** Opening RECORD SET block **

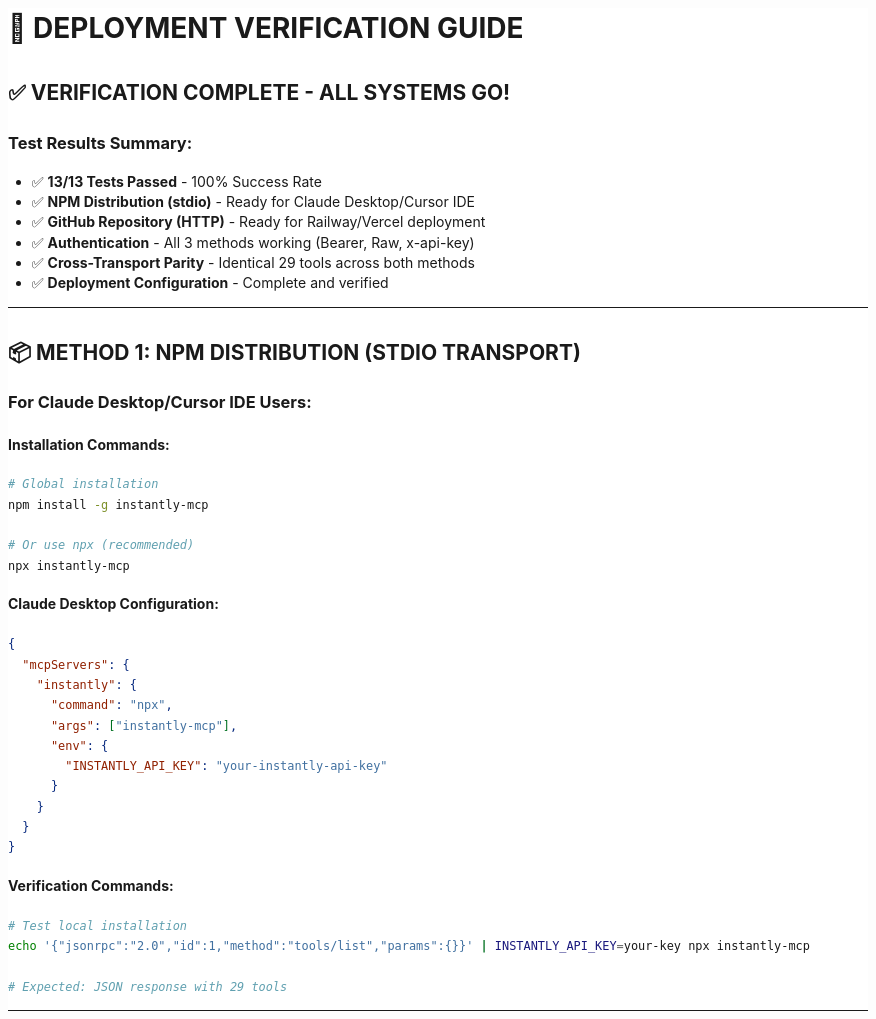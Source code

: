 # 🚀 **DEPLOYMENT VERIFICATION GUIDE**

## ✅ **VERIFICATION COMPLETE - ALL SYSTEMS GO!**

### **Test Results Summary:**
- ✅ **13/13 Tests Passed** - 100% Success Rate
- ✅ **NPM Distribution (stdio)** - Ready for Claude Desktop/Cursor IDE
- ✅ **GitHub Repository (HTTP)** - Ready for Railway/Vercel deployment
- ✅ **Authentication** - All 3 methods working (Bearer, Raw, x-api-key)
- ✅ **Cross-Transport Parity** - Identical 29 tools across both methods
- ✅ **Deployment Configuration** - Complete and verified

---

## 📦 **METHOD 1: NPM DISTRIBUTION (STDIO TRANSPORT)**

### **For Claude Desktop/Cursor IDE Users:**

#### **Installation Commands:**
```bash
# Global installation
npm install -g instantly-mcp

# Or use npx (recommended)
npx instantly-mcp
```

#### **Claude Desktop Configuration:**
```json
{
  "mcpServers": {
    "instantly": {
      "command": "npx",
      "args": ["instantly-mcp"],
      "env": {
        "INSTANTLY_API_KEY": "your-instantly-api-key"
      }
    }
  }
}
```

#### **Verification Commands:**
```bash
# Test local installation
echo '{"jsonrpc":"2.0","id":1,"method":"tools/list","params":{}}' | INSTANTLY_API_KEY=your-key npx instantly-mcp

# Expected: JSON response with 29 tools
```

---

** Closing RECORD SET block **
** Opening RECORD SET block **

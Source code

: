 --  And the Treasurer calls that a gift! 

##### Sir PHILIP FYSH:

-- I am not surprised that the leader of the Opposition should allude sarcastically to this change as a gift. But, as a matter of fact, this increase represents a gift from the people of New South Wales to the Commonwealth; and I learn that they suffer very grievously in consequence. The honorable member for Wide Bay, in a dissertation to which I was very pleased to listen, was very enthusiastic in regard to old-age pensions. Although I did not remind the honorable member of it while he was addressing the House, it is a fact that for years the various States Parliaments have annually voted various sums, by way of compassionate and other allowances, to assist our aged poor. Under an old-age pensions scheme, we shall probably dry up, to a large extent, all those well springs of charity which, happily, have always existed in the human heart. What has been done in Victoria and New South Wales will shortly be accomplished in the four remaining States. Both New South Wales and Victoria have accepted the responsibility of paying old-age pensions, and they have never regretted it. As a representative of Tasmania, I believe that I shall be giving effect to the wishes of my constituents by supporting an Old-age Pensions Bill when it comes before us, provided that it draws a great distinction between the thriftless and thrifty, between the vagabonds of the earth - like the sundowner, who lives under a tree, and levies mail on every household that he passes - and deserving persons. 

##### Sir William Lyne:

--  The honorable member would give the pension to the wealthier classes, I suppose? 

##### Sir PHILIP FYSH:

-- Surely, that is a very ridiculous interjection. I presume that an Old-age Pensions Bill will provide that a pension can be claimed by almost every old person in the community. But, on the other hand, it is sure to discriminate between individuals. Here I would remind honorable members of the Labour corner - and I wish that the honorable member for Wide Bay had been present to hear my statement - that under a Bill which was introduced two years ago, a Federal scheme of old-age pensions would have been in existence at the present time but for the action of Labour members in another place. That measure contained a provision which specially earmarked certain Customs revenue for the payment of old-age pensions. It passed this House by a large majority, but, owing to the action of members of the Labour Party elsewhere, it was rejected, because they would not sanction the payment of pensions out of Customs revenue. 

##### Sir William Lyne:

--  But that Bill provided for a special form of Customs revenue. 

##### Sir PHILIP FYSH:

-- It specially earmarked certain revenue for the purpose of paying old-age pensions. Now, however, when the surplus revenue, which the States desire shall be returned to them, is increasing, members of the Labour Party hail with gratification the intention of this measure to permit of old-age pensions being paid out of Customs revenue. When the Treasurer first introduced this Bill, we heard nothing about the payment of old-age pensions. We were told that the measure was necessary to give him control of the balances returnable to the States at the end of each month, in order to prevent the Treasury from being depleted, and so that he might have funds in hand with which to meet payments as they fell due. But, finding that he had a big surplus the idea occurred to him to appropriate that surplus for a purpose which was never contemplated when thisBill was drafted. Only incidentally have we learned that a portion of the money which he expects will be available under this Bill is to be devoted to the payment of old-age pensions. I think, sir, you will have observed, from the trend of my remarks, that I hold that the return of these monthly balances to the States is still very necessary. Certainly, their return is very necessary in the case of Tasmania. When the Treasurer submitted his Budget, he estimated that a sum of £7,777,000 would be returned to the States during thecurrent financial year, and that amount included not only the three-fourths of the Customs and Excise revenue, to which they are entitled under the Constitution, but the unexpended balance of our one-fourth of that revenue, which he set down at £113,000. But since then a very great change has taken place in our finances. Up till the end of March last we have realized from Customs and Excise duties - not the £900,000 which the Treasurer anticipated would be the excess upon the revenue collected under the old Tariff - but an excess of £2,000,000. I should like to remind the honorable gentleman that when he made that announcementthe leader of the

** Closing RECORD SET block **

» **TRY IT**
Every line with "Configuration" in it should be copied from the entries.

» **EXERCISE ANSWER**
- ✅ **Deployment Configuration** - Complete and verified
#### **Claude Desktop Configuration:**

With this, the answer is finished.